Work to be completed:
Which of the lines in the records below hold the string "that"? Copy every one of them.

Source information:
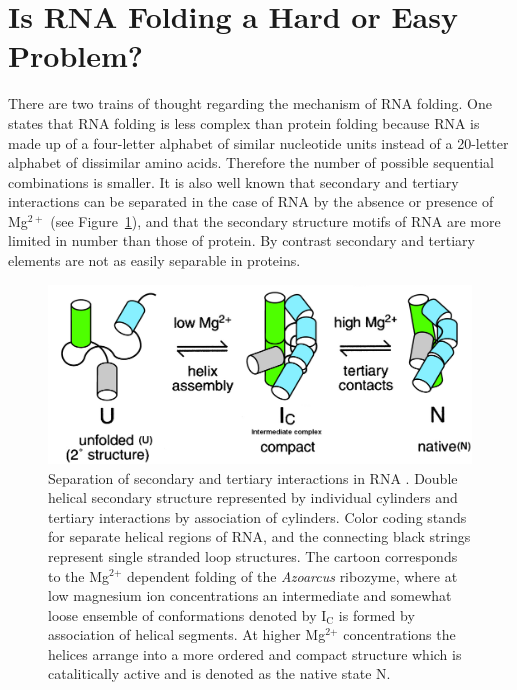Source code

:\section{Is RNA Folding a Hard or Easy Problem?}
There  are  two trains  of  thought  regarding  the mechanism  of  RNA
folding.  One  states that  RNA folding is  less complex  than protein
folding  \cite{tinoco1999} because  RNA is  made up  of a  four-letter
alphabet of similar  nucleotide units instead of a  20-letter alphabet
of  dissimilar   amino  acids.   Therefore  the   number  of  possible
sequential  combinations  is smaller.   It  is  also  well known  that
secondary and  tertiary interactions can  be separated in the  case of
RNA  by the absence  or presence  of Mg$^{2+}$  \cite{rangan2003} (see
Figure~\ref{fig:folding}), and  that the secondary structure motifs
of RNA are more limited  in  number  than  those  of protein. By contrast
secondary  and tertiary elements are not as easily separable in
proteins.
\begin{figure}[ht]
\centering
\includegraphics[scale=0.3]{Chapter1/rangan2003pnas.png}
\caption{Separation  of  secondary and  tertiary  interactions in  RNA
  \cite{rangan2003}. Double helical secondary structure represented by
  individual  cylinders and  tertiary interactions  by  association of
  cylinders. Color coding stands  for separate helical regions of RNA,
  and  the connecting  black  strings represent  single stranded  loop
  structures.   The   cartoon  corresponds  to   the  Mg$^{\text{2+}}$
  dependent folding  of the  \textit{Azoarcus} ribozyme, where  at low
  magnesium  ion  concentrations an  intermediate  and somewhat  loose
  ensemble  of conformations  denoted by  I$_{\text{C}}$ is  formed by
  association  of   helical  segments.   At   higher  Mg$^{\text{2+}}$
  concentrations the  helices arrange into a more  ordered and compact
  structure which is catalitically active and is denoted as the native
  state N.}
\label{fig:folding}
\end{figure}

Exercise solution:
folding.  One  states that  RNA folding is  less complex  than protein
sequential  combinations  is smaller.   It  is  also  well known  that
Figure~\ref{fig:folding}), and  that the secondary structure motifs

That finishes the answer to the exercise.